O último ano do ciclo olímpico rumo a Londres ficou marcado pela morte do pai, vítima de um tumor cerebral diagnosticado seis anos antes. Se motivação faltasse, poder dedicar uma medalha olímpica ao pai, alguém que sempre fez questão de dizer que a felicidade do filho era o que mais importava, foi o toque final.
Em Londres, perante um pavilhão inteiro a apoiá-lo, Tom Daley conquistou o bronze. Na cerimónia de entrega de medalhas, o britânico ergueu-a bem alto enquanto olhava para cima, como que dedicando aquele momento ao apoio mais forte que teve enquanto cresceu.
«Essa pessoa é um homem»
Tom Daley tinha 19 anos quando voltou a ser tema de destaque em Inglaterra. No canal que tem no YouTube, divulgou um vídeo com cerca de cinco minutos a falar do novo relacionamento.
«A minha vida mudou radicalmente quando conheci uma pessoa nesta Primavera.
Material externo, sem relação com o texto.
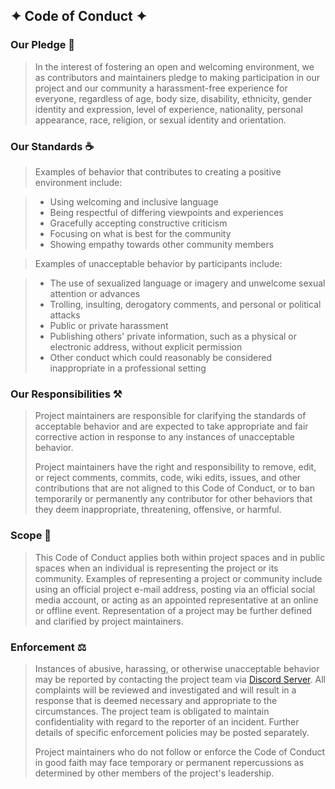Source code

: ## ✦ Code of Conduct ✦

### Our Pledge 🤞

> In the interest of fostering an open and welcoming environment, we as contributors and maintainers pledge to making participation in our project and our community a harassment-free experience for everyone, regardless of age, body size, disability, ethnicity, gender identity and expression, level of experience, nationality, personal appearance, race, religion, or sexual identity and orientation.

### Our Standards ☕

> Examples of behavior that contributes to creating a positive environment include:

> * Using welcoming and inclusive language
> * Being respectful of differing viewpoints and experiences
> * Gracefully accepting constructive criticism
> * Focusing on what is best for the community
> * Showing empathy towards other community members

> Examples of unacceptable behavior by participants include:

> * The use of sexualized language or imagery and unwelcome sexual attention or advances
> * Trolling, insulting, derogatory comments, and personal or political attacks
> * Public or private harassment
> * Publishing others' private information, such as a physical or electronic address, without explicit permission
> * Other conduct which could reasonably be considered inappropriate in a professional setting

### Our Responsibilities ⚒️

> Project maintainers are responsible for clarifying the standards of acceptable behavior and are expected to take appropriate and fair corrective action in response to any instances of unacceptable behavior.
> 
> Project maintainers have the right and responsibility to remove, edit, or reject comments, commits, code, wiki edits, issues, and other contributions that are not aligned to this Code of Conduct, or to ban temporarily or permanently any contributor for other behaviors that they deem inappropriate, threatening, offensive, or harmful.

### Scope 🍪

> This Code of Conduct applies both within project spaces and in public spaces when an individual is representing the project or its community. Examples of representing a project or community include using an official project e-mail address, posting via an official social media account, or acting as an appointed representative at an online or offline event. Representation of a project may be further defined and clarified by project maintainers.

### Enforcement ⚖️

> Instances of abusive, harassing, or otherwise unacceptable behavior may be reported by contacting the project team via [Discord Server](https://discord.gg/j352EV9ran). All complaints will be reviewed and investigated and will result in a response that is deemed necessary and appropriate to the circumstances. The project team is obligated to maintain confidentiality with regard to the reporter of an incident. Further details of specific enforcement policies may be posted separately.
> 
> Project maintainers who do not follow or enforce the Code of Conduct in good faith may face temporary or permanent repercussions as determined by other members of the project's leadership.
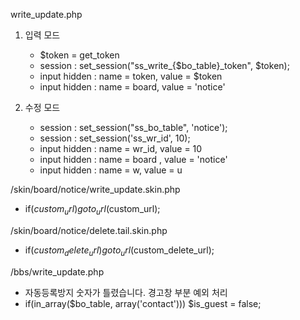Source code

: write_update.php
1. 입력 모드
   - $token = get_token
   - session : set_session("ss_write_{$bo_table}_token", $token);
   - input hidden : name = token, value = $token
   - input hidden : name = board, value = 'notice'
     
2. 수정 모드
   - session : set_session("ss_bo_table", 'notice');
   - session : set_session('ss_wr_id', 10);
   - input hidden : name = wr_id, value = 10
   - input hidden : name = board , value = 'notice'
   - input hidden : name = w, value = u

  
/skin/board/notice/write_update.skin.php
   - if($custom_url) goto_url($custom_url);

/skin/board/notice/delete.tail.skin.php
   - if($custom_delete_url) goto_url($custom_delete_url);

/bbs/write_update.php
   - 자동등록방지 숫자가 틀렸습니다. 경고창 부분 예외 처리
   - if(in_array($bo_table, array('contact'))) $is_guest = false;
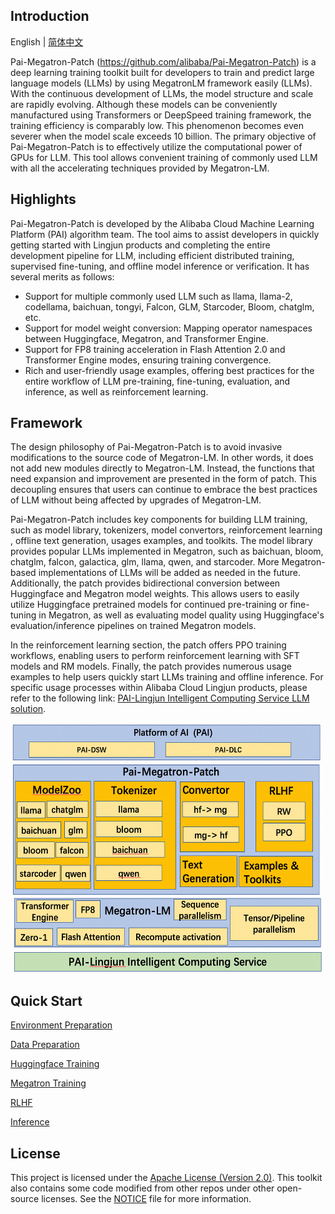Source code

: ## Introduction
English | [简体中文](./README_zh-CN.md)

Pai-Megatron-Patch (https://github.com/alibaba/Pai-Megatron-Patch) is a deep learning training toolkit built for developers to train and predict large language models (LLMs) by using MegatronLM framework easily (LLMs). With the continuous development of LLMs, the model structure and scale are rapidly evolving. Although these models can be conveniently manufactured using Transformers or DeepSpeed training framework, the training efficiency is comparably low. This phenomenon becomes even severer when the model scale exceeds 10 billion. The primary objective of Pai-Megatron-Patch is to effectively utilize the computational power of GPUs for LLM. This tool allows convenient training of commonly used LLM with all the accelerating techniques provided by Megatron-LM.

## Highlights
Pai-Megatron-Patch is developed by the Alibaba Cloud Machine Learning Platform (PAI) algorithm team.  The tool aims to assist developers in quickly getting started with Lingjun products and completing the entire development pipeline for LLM, including efficient distributed training, supervised fine-tuning, and offline model inference or verification. It has several merits as follows:

- Support for multiple commonly used LLM such as llama, llama-2, codellama, baichuan, tongyi, Falcon, GLM, Starcoder, Bloom, chatglm, etc.
- Support for model weight conversion: Mapping operator namespaces between Huggingface, Megatron, and Transformer Engine.
- Support for FP8 training acceleration in Flash Attention 2.0 and Transformer Engine modes, ensuring training convergence.
- Rich and user-friendly usage examples, offering best practices for the entire workflow of LLM pre-training, fine-tuning, evaluation, and inference, as well as reinforcement learning.
## Framework
The design philosophy of Pai-Megatron-Patch is to avoid invasive modifications to the source code of Megatron-LM. In other words, it does not add new modules directly to Megatron-LM. Instead, the functions that need expansion and improvement are presented in the form of patch. This decoupling ensures that users can continue to embrace the best practices of LLM without being affected by upgrades of Megatron-LM.

Pai-Megatron-Patch includes key components for building LLM training, such as model library, tokenizers, model convertors, reinforcement learning , offline text generation, usages examples, and toolkits. The model library provides popular LLMs implemented in Megatron, such as baichuan, bloom, chatglm, falcon, galactica, glm, llama, qwen, and starcoder. More Megatron-based implementations of LLMs will be added as needed in the future. Additionally, the patch provides bidirectional conversion between Huggingface and Megatron model weights. This allows users to easily utilize Huggingface pretrained models for continued pre-training or fine-tuning in Megatron, as well as evaluating model quality using Huggingface's evaluation/inference pipelines on trained Megatron models.

In the reinforcement learning section, the patch offers PPO training workflows, enabling users to perform reinforcement learning with SFT models and RM models. Finally, the patch provides numerous usage examples to help users quickly start LLMs training and offline inference. For specific usage processes within Alibaba Cloud Lingjun products, please refer to the following link: [PAI-Lingjun Intelligent Computing Service LLM solution](https://help.aliyun.com/document_detail/2505831.html?spm=5176.28352543.J_9l_YP1wy4J7aEdtojTyUD.1.347850adeLHhmP&tab=onestop).


<div align=center>
<img src=patch_en.png width=600 height=400 />
</div>

## Quick Start

[Environment Preparation](https://help.aliyun.com/document_detail/2505831.html?spm=5176.28352543.J_9l_YP1wy4J7aEdtojTyUD.1.347850adeLHhmP&tab=onestop)

[Data Preparation](toolkits/pretrain_data_preprocessing/README.md)

[Huggingface Training](examples/hfds.md)

[Megatron Training](examples/megatron.md)

[RLHF](rlhf/README.md)

[Inference](megatron_patch/generation/megatron.md)


## License
This project is licensed under the [Apache License (Version 2.0)](https://github.com/alibaba/pai-megatron-patch/blob/master/LICENSE). This toolkit also contains some code modified from other repos under other open-source licenses. See the [NOTICE](https://github.com/alibaba/pai-megatron-patch/blob/master/NOTICE) file for more information.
Essa pessoa fez-me sentir tão feliz e tão seguro que tudo o resto parece perfeito. Essa pessoa é um homem», disse, garantindo que nunca tinha estado, nem podia estar, mais feliz.
O atleta recusou, ainda assim, o rótulo de homossexual. «Não quero colocar um rótulo porque agora estou numa relação com um homem, também sinto atração sexual por mulheres», garantiu.
«Nunca tinha sentido amor. Aconteceu tudo muito rapidamente. Tomou conta de mim ao ponto de não conseguir tirá-lo da minha cabeça», acrescentou sobre Dustin Lance Black, vencedor do Oscar de Melhor Argumento Original em 2008, com o filme Milk.
Ambição para o Rio de Janeiro
Os Jogos Olímpicos do Rio de Janeiro chegam numa fase em que Daley e Black já estão noivos (desta vez o anúncio foi feito no Instagram). Com a vida pessoal a evoluir, também a desportiva quer dar o passo que falta.
«Continuo a ser o Tom. Continuo a querer ganhar o título olímpico no Rio de Janeiro pela Grã-Bretanha. Estou motivado como nunca», disse.
A estatística parece dar-lhe razão, pelo menos é o argumento que utiliza: «Os saltadores tendem a estar no pico entre os 22 e os 24. Eu vou ter 22, por isso estarei perto do meu. Estou mais forte, a saltar mais alto, a rodar mais rápido, a movimentar-me mais velozmente do que alguma vez. Ando apaixonado pelo mergulho.»
Tom Daley tem tudo para ter o mundo nas mãos. Como disse praticamente dez anos antes, mesmo que pareça impossível, os sonhos podem sempre ser concretizados. O inglês pode concretizar o seu no Brasil.